The concept of counterfactual fairness serves as a guiding principle, where model predictions should ideally remain consistent despite name substitutions that preserve the original semantic meaning. We leverage name substitution to investigate biases in NLP systems, offering several advantages. First, the automatic generation of diverse instances through name substitution streamlines bias detection without requiring manual data creation. Second, examining model behavior across different first names in an open-ended space can reveal biases that are not captured by pre-defined diagnostic tests. Lastly, using first names for bias identification aligns with real-world applications concerned with individual fairness.
Using name substitution as our primary technique, we study three types of biases in NLP systems: stereotypes about personal attributes, occupational biases, and biases about romantic relationships. Stereotypes about personal attributes emerge when a model infers someone's personality from inputs describing social interactions. Occupational biases encompass both hiring discrimination and gender-occupation stereotypes. Romantic relationship biases include heteronormative assumptions and prejudice against interracial couples.
To study stereotypes about personal attributes, we introduce a framework that uncovers model biases in social commonsense reasoning tasks and show that both demographic associations and tokenization artifacts contribute to observed disparities.
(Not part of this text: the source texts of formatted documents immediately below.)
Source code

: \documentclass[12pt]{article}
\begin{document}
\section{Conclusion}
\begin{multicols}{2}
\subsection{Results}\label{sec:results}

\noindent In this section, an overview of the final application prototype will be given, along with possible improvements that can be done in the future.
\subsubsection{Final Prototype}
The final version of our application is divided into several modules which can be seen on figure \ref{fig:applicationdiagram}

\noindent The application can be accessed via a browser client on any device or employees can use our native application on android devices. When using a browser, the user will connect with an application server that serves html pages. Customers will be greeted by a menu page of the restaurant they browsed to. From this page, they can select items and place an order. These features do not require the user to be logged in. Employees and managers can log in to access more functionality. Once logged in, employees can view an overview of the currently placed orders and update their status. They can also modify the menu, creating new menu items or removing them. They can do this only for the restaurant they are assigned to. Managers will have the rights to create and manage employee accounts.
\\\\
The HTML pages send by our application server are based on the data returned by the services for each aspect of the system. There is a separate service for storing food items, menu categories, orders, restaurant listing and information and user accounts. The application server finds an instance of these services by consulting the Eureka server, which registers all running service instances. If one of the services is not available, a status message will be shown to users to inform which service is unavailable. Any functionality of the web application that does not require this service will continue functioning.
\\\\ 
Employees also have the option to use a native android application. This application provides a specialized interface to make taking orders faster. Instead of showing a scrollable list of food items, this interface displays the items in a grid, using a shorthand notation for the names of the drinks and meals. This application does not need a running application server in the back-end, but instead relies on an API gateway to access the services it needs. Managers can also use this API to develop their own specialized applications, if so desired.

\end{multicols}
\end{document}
For occupational biases, we demonstrate that LLMs can exhibit discriminatory patterns in simulated hiring tasks and stereotypically associate gendered names with gender-dominated professions. We further analyze these patterns by studying the contextualized embeddings and propose a consistency-guided finetuning method to mitigate such biases. Finally, in the domain of romantic relationship prediction from conversations, we find evidence of heteronormative bias and underprediction of romantic relationships for couples involving Asian names.
In sum, these contributions offer a comprehensive examination of first-name-based biases in language models, providing insights into their underlying mechanisms, and present actionable mitigation strategies. This work takes a step toward developing fairer, more interpretable, and more inclusive language technologies.